Na carta denúncia, os presos alegam que a unidade não supre a demanda de remédios e que é rara a comunicação com a enfermaria. “Você pode estar com qualquer sintoma, dores, até mesmo se quebrar alguma parte do seu corpo, você fica jogado hora mais hora esperando ser atendido. A maioria das vezes você volta para o raio com o mesmo problema que saiu”.   

“A cadeia está toda embolorada, é uma coisa assim… sabe?”, suspira Marília. “Quando pedem remédio, só tem dipirona”, afirma. Seu relato coincide com o da defensora pública Camila Tourinho. 

“Nas inspeções que realizamos no estado de São Paulo, vemos que as equipes de saúde são bastante reduzidas, têm um trabalho bastante precarizado e não dão conta de atender a população prisional do tamanho que ela é”, expõe Tourinho.  

“Além de não conseguirem atendimento médico, as pessoas presas reclamam da falta de medicamentos básicos. De maneira geral, qualquer tipo de queixa é remediada com dipirona ou um anti-inflamatório, independente do sintoma que apresentem”, narra a defensora pública do Nesc. 

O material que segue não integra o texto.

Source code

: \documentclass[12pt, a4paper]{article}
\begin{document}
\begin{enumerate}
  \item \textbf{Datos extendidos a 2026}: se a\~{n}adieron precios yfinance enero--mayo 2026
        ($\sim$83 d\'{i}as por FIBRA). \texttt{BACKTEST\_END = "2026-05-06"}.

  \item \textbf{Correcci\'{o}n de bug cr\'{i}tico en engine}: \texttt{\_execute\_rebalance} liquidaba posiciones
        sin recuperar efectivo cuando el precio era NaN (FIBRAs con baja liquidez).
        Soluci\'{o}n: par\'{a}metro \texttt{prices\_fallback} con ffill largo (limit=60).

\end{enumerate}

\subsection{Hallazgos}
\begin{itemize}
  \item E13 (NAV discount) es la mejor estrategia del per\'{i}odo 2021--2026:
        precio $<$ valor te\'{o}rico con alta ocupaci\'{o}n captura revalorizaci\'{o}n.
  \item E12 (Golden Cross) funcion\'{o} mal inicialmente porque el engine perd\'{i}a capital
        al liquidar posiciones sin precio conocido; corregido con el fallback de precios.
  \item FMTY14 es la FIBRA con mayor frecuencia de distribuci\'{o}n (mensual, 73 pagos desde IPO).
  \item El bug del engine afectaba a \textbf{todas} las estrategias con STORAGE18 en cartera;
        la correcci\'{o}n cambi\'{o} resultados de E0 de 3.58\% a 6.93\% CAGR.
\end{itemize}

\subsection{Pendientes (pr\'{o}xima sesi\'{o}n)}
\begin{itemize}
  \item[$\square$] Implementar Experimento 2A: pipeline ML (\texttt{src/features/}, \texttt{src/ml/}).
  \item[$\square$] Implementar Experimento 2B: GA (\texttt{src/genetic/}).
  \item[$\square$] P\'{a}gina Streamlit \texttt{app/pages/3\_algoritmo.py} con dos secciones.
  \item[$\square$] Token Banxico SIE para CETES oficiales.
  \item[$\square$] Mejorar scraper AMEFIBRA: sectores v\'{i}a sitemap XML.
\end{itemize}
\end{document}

Ao Brasil de Fato a SAP diz que os medicamentos “são ministrados conforme determinação médica e a unidade recebe remédios de acordo com a lista do SUS. O acesso à saúde é garantido pelo setor de saúde da unidade. Os casos mais complexos são atendidos via SUS e pelo Centro Hospitalar do Sistema Penitenciário do Estado de São Paulo”.  

Denúncias que se arrastam 

A última vistoria feita pelo Nesc no CDP de Caraguatatuba foi em 2021. Na época, o diretor atual da unidade já ocupava o cargo. O relatório da inspeção apontou que o valor disponibilizado para cada refeição era de R$1,75. No dia em que a visita surpresa foi feita, o almoço foi macarrão com carne crua. 

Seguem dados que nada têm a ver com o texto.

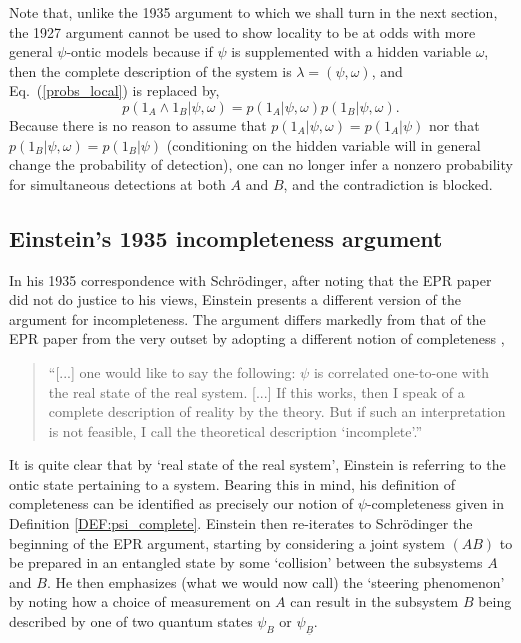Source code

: \documentclass[aps,nofootinbib,12pt]{revtex4}
\begin{document}
Note that, unlike the 1935 argument to which we shall turn in the
next section, the 1927 argument cannot be used to show locality to
be at odds with more general $\psi$-ontic models because if $\psi$
is supplemented with a hidden variable $\omega$, then the complete
description of the system is $\lambda=(\psi,\omega)$, and
Eq.~(\ref{probs_local}) is replaced by,
\begin{equation}
p(1_{A}\wedge{1}_{B}|\psi,\omega)=p(1_{A}|\psi,\omega)p(1_{B}|\psi,\omega).
\end{equation}
Because there is no reason to assume that
$p(1_{A}|\psi,\omega)=p(1_{A}|\psi)$ nor that
$p(1_{B}|\psi,\omega)=p(1_{B}|\psi)$ (conditioning on the hidden
variable will in general change the probability of detection), one
can no longer infer a nonzero probability for simultaneous
detections at both $A$ and $B$, and the contradiction is blocked.

\subsection{Einstein's 1935 incompleteness argument\label{SEC:historical_1935}}

In his 1935 correspondence with Schr\"{o}dinger, after noting that
the EPR paper did not do justice to his views, Einstein presents a
different version of the argument for incompleteness. The argument
differs markedly from that of the EPR paper from the very outset by
adopting a different notion of completeness \cite{EtoS1935},

\begin{quote}
``[...] one would like to say the following: $\psi$ is correlated
one-to-one with the real state of the real system. [...] If this
works, then I speak of a complete description of reality by the
theory. But if such an interpretation is not feasible, I call the
theoretical description `incomplete'.''
\end{quote}

It is quite clear that by `real state of the real system', Einstein
is referring to the ontic state pertaining to a system. Bearing this
in mind, his definition of completeness can be identified as
precisely our notion of $\psi $-completeness given in Definition
\ref{DEF:psi_complete}. Einstein then re-iterates to Schr\"{o}dinger
the beginning of the EPR argument, starting by considering a joint
system $(AB)$ to be prepared in an entangled state by some
`collision' between the subsystems $A$ and $B$. He then emphasizes
(what we would now call) the `steering phenomenon' by noting how a
choice of measurement on $A$ can result in the subsystem $B$ being
described by one of two quantum states $\psi_B$ or
$\psi_{\underline{B}}$.
\end{document}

Durante inspeção realizada pelo Nesc em 2021, defensores encontraram refeição com carne crua / Defensoria Pública

“As pessoas presas relataram abuso em instaurar sindicâncias na unidade prisional. Informaram que basta solicitar um atendimento médico para enquadrarem a conduta como inoportuna e qualificarem o pedido como desrespeito”, diz o documento a que a reportagem teve acesso. 


Cartaz confirmando a aplicação de castigo coletivo afixado na entrada do raio 7, flagrado em inspeção do Nesc em 2021 / Defensoria Pública

“Também houve muita reclamação sobre a ausência de medicamentos na unidade, bem como a ausência de individualização do medicamento fornecido, isto é, entrega-se medicamento na cela para uso coletivo, não se especificando os destinatários, tampouco para quais doenças são indicados. No mais, foi observada a entrega de medicamento vencido ou próximo do vencimento”, descreve a Defensoria Pública. Entre 2018 e 2020, seis pessoas morreram dentro do CDP de Caraguatatuba. 

Ressaltando que as denúncias relativas à saúde e alimentação são históricas e constantes, Camila Tourinho lembra que em 2022 a SAP lançou uma resolução unificando o cardápio das unidades prisionais do estado de São Paulo, que tem a maior população carcerária do país, com cerca de 195 mil pessoas.  

“Nesse documento se pretendia, ao menos formalmente, unificar o cardápio prevendo uma maior variedade de alimentos e de nutrientes. Com a previsão de fornecimento de salada, de legumes, de frutas, suco”, elenca Tourinho. “O que a gente tem visto, no entanto, é que esse cardápio não é cumprido pelas unidades prisionais”, atesta.  

“São diversos os problemas que a gente visualiza com relação à alimentação, mas me parece muito claro também que há uma falta de investimento da Secretaria”, avalia Camila. “No repasse do orçamento as unidades muitas vezes ficam reféns da falta de recursos para garantir a compra dos insumos necessários”. 

No último 17 de outubro, por meio do decreto 68.025, o governador Tarcísio de Freitas cortou R$27 milhões do orçamento da SAP e destinou o recurso para a Companhia de Trens Metropolitanos (CPTM). 

*Nome alterado para a preservação da fonte.